Dan the carpenter will be here in about 20 minutes with Kenneth the laborer and the day will begin. No ikebana today, no leg wax tomorrow. Oh the sacrifices I have to make!

PS--There's Buffy the Vampire Slayer episode from season six called "Once More With Feeling". It's the musical episode and one of Jessie's favorites. It's also the episode where a guy dances so fast he spontaneously combusts (which Jessie REALLY likes). Today I might be that guy. Becky kept saying last week that there were boxes of 5-lb jars of frit in the big order we just got from Bullseye and I kept saying no there weren't--I didn't order any 5-lb jars of frit. Hah. I was dancing so fast that I managed to order 5-lb jars of every single frit color in coarse instead of 1-lb jars. No wonder my order cost so much. And what am I going to do for 1-lb jars of coarse this weekend? I guess I'm going to be FLEXIBLE.

Sunday, October 18, 2009

Sunday, First Class Day!

Early on Sunday morning (8:30 counts as early on Sunday), huddled in my big sweater on the couch with Ernie wishing I'd put on my fuzzy slippers this morning. We haven't turned on the heat yet and I'd be surprised if it's even 60 degrees in here (yep, it's only 57). Can't wait to get to the studio where it will be even colder as it is much more poorly insulated. At least the sky is blue and the sun is beginning to peek out for a change--it was rainy, soggy, and muddy all week during our move of STUFF from studio to shed in anticipation of the great glass migration of 2009.

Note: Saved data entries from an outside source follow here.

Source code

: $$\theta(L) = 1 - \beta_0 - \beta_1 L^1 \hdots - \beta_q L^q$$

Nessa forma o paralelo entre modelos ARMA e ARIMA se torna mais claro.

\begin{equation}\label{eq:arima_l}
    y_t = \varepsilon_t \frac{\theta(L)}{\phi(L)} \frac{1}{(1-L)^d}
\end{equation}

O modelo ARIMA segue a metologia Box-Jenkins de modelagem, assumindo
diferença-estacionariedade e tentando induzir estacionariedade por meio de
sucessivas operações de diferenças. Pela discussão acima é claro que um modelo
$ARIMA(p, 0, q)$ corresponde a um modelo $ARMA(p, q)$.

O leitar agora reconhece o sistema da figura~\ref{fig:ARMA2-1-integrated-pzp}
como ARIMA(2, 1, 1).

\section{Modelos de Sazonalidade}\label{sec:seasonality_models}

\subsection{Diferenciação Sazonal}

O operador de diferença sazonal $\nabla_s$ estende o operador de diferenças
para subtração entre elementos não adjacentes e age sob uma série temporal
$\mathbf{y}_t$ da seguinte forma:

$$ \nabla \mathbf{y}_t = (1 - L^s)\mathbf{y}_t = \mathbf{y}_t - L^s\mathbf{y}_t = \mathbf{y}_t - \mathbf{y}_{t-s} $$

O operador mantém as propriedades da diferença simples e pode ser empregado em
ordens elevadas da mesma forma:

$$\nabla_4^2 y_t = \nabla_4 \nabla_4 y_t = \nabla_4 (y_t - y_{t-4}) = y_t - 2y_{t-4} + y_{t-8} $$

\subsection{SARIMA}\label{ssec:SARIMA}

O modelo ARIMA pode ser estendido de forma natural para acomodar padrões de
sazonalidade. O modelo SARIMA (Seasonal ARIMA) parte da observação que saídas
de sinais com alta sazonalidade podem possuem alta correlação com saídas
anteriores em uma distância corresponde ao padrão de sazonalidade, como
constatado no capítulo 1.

Today I teach a class at Oakhurst Community Gardens on making fall window panels. We'll paint leaves with glass powders and fuse them between two layers of clear glass. I think I'll also take some frit for additional color if anyone wants more pop. I was inspired for this project by the leaves, crayon shavings and wax paper window projects my Mom and I did with Jessie last year (the year before?) and that I also did as a kid. You know, you arrange leaves on a sheet of wax paper, grate crayon shavings of different colors over them, place another piece of wax paper on top and iron it all flat (putting a towel between the iron and the wax paper, of course). Then you put them on your windows for temporary little fall stained glass windows with leaves. If the weather stays nice and it warms up, it'll be a fantastic class.

Yesterday Dave-as-Igor accompanied me to Target, Sam's Club and IKEA and I got shelving, lighting, chairs, under desk storage, and a host of other almost-last-minute items for the studio cum resource center. Becky gave up her Saturday afternoon to help me assemble the shelving and move more things from studio to shed and vice versa in the cold, damp drizzle. I hope she enjoys a warm and sunny day off today, she deserves it!

This morning I finally make my countdown lists of everything that remains to be done in each area of the studio to get ready for Friday. Tasks are diverse and include things like shoveling 3-4" of silt sludge into 10-gallon buckets and carrying it out of the crawl space/basement before digging out the sump pump well and filling the whole basement up with 14 tons of gravel. Once that's all done, Ray the HVAC guy can get in an pull the old furnace and replace it--in case it's cold and rainy next weekend I need to make sure we'll have heat from a source other than the kilns. Moving indoors, there's finishing (i.e., putting more coats of finish on) the glass storage furniture and my desk/countertop, and arranging all the scrap glass and tools on the new worktable shelving in the workroom. I won't even try to list everything here (that's what the list is for, after all) because it would take far too many lines and I'd just have to do it over again in Excel.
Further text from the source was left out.